One such observance is found in Shia Islam, and falls this year on the 25th of November — today. It is the day of Ashura, the 10th day of Muharram in the Islamic calendar, and its epicenter is at Karbala in Iraq. As the saying goes:

Every day is Ashura and every land is Karbala.

For the Shia, Ashura commemorates the martyrdom of Husayn, grandson of the Prophet, at the Battle of Karbala, when he refused to give allegiance to the Umayyad caliph Yazid. Husayn’s martyrdom is dramatized in Ta’zieh, passion plays, giving us a hint that the martyrdom of Husayn at Ashura figures in the devotional life of the Shia much as the passion and death of Christ figures within Christianity, both in passion plays such as that at Oberammergau and in Catholic rituals such as the Stations of the Cross. This may seem a far-fetched analogy to some of my readers, but both deaths are viewed as redemptive. As another saying has it:

A single tear shed for Husayn washes away a hundred sins.

**

As you can see depicted in the lower panel above, Shiite mourning can include flagellation with chained blades, not something that sits easily with most westerners — yet as Roy Mottahedeh has said (quoted in SA Hayder, Reliving Karbala: Martyrdom in South Asian Memory):

Self-mutilation in emulation of the “passion” of heroes who are human yet divine is no stranger to the West: flagellants who whipped themselves both in penance and in remembrance of the scourging and crucifixion of Jesus appeared in almost every western European country in the Middle Ages…
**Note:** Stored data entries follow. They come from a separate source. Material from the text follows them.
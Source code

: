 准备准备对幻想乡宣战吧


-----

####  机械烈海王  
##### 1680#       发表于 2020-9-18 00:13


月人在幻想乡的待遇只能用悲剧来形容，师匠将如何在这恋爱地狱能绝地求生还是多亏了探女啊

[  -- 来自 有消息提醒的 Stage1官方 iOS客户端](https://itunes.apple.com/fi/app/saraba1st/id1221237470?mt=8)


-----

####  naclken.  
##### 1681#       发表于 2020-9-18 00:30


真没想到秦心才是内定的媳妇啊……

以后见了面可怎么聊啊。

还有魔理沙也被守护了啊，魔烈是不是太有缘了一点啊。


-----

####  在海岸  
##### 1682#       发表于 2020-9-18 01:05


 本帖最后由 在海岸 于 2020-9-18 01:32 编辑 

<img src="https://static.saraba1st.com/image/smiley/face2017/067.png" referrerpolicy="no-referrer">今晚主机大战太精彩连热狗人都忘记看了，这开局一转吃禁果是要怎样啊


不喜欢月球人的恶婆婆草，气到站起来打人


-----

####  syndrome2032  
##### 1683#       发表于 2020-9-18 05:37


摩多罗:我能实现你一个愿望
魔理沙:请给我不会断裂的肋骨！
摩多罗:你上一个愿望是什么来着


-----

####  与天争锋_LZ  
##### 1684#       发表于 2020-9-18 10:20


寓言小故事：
The upper panel above depicts Husayn’s horse, riderless and bloody, and can perhaps give us some sense of the dark ceremonial beauty of the occasion for those whose grief transcends time and unites them in aspiration with Husayn himself — their flagellation attesting to their wish that they themselves could have stood beside him on that day so long ago, standing for truth against an army of injustice.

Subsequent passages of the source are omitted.